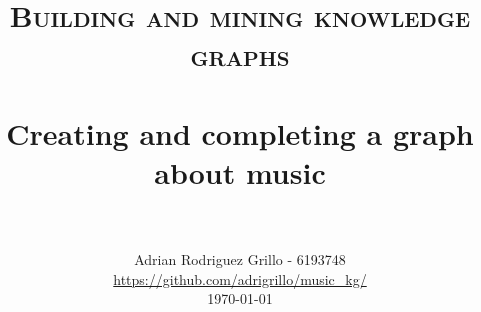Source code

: \documentclass[12pt,a4paper]{article}
\title{
		\usefont{OT1}{bch}{b}{n}
		\normalfont \normalsize \textsc{Building and mining knowledge graphs} \\ [25pt]
		\horrule{0.5pt} \\[0.4cm]
		\huge Creating and completing a graph about music \\
		\horrule{2pt} \\[0.5cm]
}
\author{
		\normalfont 								\normalsize
        Adrian Rodriguez Grillo - 6193748\\
        \small\url{https://github.com/adrigrillo/music\_kg/} \\[-3pt]		\normalsize
        \today
}
\date{}
\numberwithin{equation}{section}	%
\numberwithin{figure}{section}		%
\numberwithin{table}{section}		%
\begin{document}
\maketitle












{\tiny\printbibliography}
\end{document}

•••••

Copy the whole of the material above exactly, but not its images.

Source code

: \documentclass[12pt,a4paper]{article}
\title{
		\usefont{OT1}{bch}{b}{n}
		\normalfont \normalsize \textsc{Building and mining knowledge graphs} \\ [25pt]
		\horrule{0.5pt} \\[0.4cm]
		\huge Creating and completing a graph about music \\
		\horrule{2pt} \\[0.5cm]
}
\author{
		\normalfont 								\normalsize
        Adrian Rodriguez Grillo - 6193748\\
        \small\url{https://github.com/adrigrillo/music\_kg/} \\[-3pt]		\normalsize
        \today
}
\date{}
\numberwithin{equation}{section}	%
\numberwithin{figure}{section}		%
\numberwithin{table}{section}		%
\begin{document}
\maketitle












{\tiny\printbibliography}
\end{document}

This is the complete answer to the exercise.